Stored data entries

▼

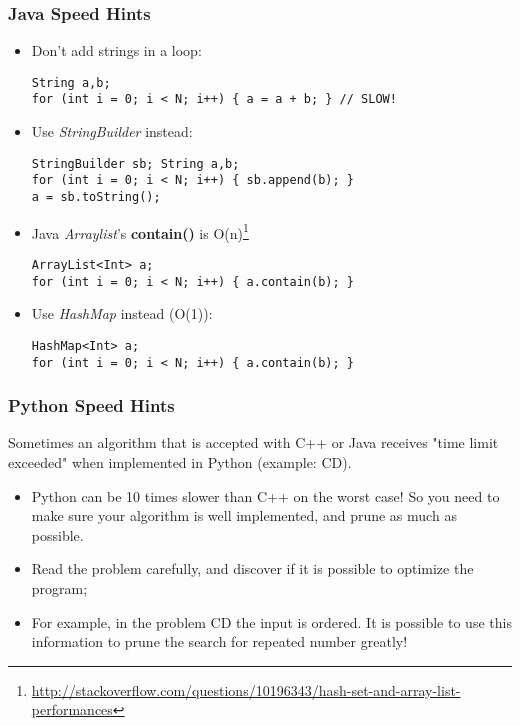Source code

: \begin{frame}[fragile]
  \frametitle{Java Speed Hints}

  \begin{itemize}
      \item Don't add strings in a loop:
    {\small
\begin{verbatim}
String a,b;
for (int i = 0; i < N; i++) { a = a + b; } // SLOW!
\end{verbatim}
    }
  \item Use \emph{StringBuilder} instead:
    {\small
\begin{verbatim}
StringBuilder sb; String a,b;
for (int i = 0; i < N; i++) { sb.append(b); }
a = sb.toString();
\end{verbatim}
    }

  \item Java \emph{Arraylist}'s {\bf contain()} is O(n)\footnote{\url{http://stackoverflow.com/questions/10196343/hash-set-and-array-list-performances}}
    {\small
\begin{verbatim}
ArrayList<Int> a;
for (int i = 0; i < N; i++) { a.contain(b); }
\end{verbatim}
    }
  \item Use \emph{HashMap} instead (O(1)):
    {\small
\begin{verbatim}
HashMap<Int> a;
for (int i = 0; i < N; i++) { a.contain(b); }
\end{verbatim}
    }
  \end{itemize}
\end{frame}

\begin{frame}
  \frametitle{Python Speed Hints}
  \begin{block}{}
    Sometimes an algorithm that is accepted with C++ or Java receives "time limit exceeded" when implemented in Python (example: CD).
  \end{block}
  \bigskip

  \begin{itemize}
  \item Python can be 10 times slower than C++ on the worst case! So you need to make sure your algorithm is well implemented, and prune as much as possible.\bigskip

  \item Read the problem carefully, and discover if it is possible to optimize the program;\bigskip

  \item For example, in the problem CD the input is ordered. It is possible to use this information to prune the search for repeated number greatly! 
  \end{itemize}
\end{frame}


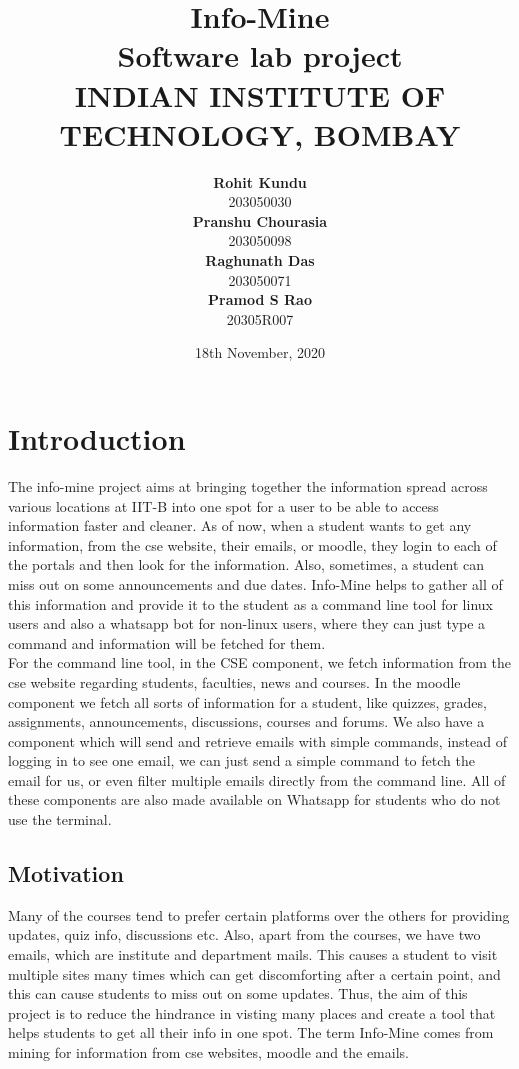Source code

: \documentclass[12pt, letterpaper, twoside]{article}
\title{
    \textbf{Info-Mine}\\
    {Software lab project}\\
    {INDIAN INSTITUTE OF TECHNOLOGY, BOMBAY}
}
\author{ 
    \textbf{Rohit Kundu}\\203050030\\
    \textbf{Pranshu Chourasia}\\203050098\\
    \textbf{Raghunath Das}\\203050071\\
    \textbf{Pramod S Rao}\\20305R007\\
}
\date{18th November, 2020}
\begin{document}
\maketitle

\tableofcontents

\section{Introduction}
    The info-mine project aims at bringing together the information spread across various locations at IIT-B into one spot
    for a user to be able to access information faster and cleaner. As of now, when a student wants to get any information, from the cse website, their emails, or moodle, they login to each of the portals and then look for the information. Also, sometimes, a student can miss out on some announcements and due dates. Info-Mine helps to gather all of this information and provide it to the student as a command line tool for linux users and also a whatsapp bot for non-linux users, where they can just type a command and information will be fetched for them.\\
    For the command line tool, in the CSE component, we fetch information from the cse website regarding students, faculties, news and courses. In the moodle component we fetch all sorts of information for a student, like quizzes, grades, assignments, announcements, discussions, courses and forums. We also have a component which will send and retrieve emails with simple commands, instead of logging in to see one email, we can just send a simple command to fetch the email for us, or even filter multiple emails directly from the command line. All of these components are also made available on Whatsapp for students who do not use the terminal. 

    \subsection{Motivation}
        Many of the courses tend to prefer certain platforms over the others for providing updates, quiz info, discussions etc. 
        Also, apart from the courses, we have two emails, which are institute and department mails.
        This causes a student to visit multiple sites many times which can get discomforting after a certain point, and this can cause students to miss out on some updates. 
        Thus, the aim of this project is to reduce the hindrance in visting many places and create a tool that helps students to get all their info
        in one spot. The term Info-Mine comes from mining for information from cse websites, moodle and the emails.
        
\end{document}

▲

• Work item: In the records above, how many lines hold the string "miss"? Reply with only the number.

• Your solution: 2